Instructions for Twitter mass messaging application: Key points to improve the efficiency of batch user management
existIn Twitter operations, mass posting is still an important way for many teams to gain exposure and reach users. However, during the actual implementation process, we often encounter a problem: a lot of content is sent out, but there is little effective feedback. The problem is often not the content itself, but the quality of user data and the way it is filtered.
therefore,Twitter filtering mass distribution has gradually become an important part of improving operational efficiency, which is used to complete user quality filtering and hierarchical management before mass distribution.
The root cause of unstable group sending effect
Many teams are doing itWhen sending to Twitter, the original user data will be used directly.
But there are usually several problems with raw data:
lThe proportion of invalid accounts is high
lThere is a significant difference in user activity
lDuplicate data is not cleaned
lAccount status is unclear
These problems will directly lead to unstable mass sending effect.
Why do you need to screen numbers first when sending bulk messages?
The essence of the screen number is“Judge before you send.”
If you do not filter the number, the group message will appear:
lMessage reach rate drops
lUser interaction rate is low
lAccount weight is affected
lMarketing costs are wasted
After screening, the target group will be more accurate.
The core dimensions of Twitter screening
In practice, screen numbers usually revolve around three core dimensions:
Account authenticity
Determine whether the user has a real account, rather than an automatically generated or low-quality account.
User activity
Analyze whether users continue to useTwitter platform.
interactive behavior
Determine whether the user has likes, reposts, comments, etc.
These three items together determine whether a user is suitable for group messaging.
Data layering logic before mass sending
After filtering is completed, the data is usually divided into different levels:
lHighly active reachable users
lModerately active users
lLow active users
lInvalid or risky account
Different levels correspond to different mass sending strategies.
Why stratification is more important than pure screening
Many teams only do"Available/unavailable" judgment, but in a mass sending scenario, this is far from enough.

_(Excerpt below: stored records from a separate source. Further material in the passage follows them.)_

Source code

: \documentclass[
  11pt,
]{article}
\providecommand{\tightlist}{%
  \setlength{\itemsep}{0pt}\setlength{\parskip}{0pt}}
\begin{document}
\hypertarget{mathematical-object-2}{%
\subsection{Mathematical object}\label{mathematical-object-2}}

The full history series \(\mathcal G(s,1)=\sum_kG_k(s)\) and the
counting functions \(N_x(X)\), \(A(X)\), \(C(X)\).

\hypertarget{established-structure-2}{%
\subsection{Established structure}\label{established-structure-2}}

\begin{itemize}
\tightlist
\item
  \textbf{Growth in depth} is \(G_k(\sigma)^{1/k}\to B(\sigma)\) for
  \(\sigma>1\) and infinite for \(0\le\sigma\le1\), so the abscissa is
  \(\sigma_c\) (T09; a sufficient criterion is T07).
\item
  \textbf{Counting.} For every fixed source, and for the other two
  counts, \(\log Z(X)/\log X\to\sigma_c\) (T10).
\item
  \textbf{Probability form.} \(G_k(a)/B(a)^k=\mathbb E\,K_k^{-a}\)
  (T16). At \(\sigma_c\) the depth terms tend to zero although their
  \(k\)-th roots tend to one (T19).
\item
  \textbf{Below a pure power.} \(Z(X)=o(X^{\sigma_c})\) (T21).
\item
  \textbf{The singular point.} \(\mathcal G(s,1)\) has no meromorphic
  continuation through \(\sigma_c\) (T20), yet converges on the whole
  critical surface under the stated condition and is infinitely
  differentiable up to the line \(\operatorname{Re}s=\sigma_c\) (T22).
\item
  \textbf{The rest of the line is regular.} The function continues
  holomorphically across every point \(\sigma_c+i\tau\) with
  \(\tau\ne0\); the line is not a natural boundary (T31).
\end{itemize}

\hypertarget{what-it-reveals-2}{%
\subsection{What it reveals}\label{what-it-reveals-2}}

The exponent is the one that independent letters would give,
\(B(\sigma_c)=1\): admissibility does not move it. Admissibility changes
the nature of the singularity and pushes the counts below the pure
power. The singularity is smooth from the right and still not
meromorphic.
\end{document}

Because different users react very differently to content.
Layering can achieve:
lAccurately reach high-value users
lAvoid disturbing low-value users
lOptimize sending frequency
lImprove overall interaction rate
Key points to improve the effect of mass sending
After screening, there will usually be several obvious changes:
lIncreased open rates
lIncreased response rate
lReduce the risk of account ban
lUser feedback is more authentic
Essentially"Reduce invalid contacts."
How to design the mass sending process more rationally
A more mature process usually includes:
limportTwitter user data
lPerform batch screening
lClean up invalid and duplicate accounts
lStratified by activity
lSet up mass messaging strategy and execute it
In some cross-border data systems, theTwitter screen numbers are combined with data from other platforms, such as user status analysis on Instagram, Facebook, WhatsApp, Telegram, etc., so that group targets are not only based on a single platform, but form cross-platform user portraits.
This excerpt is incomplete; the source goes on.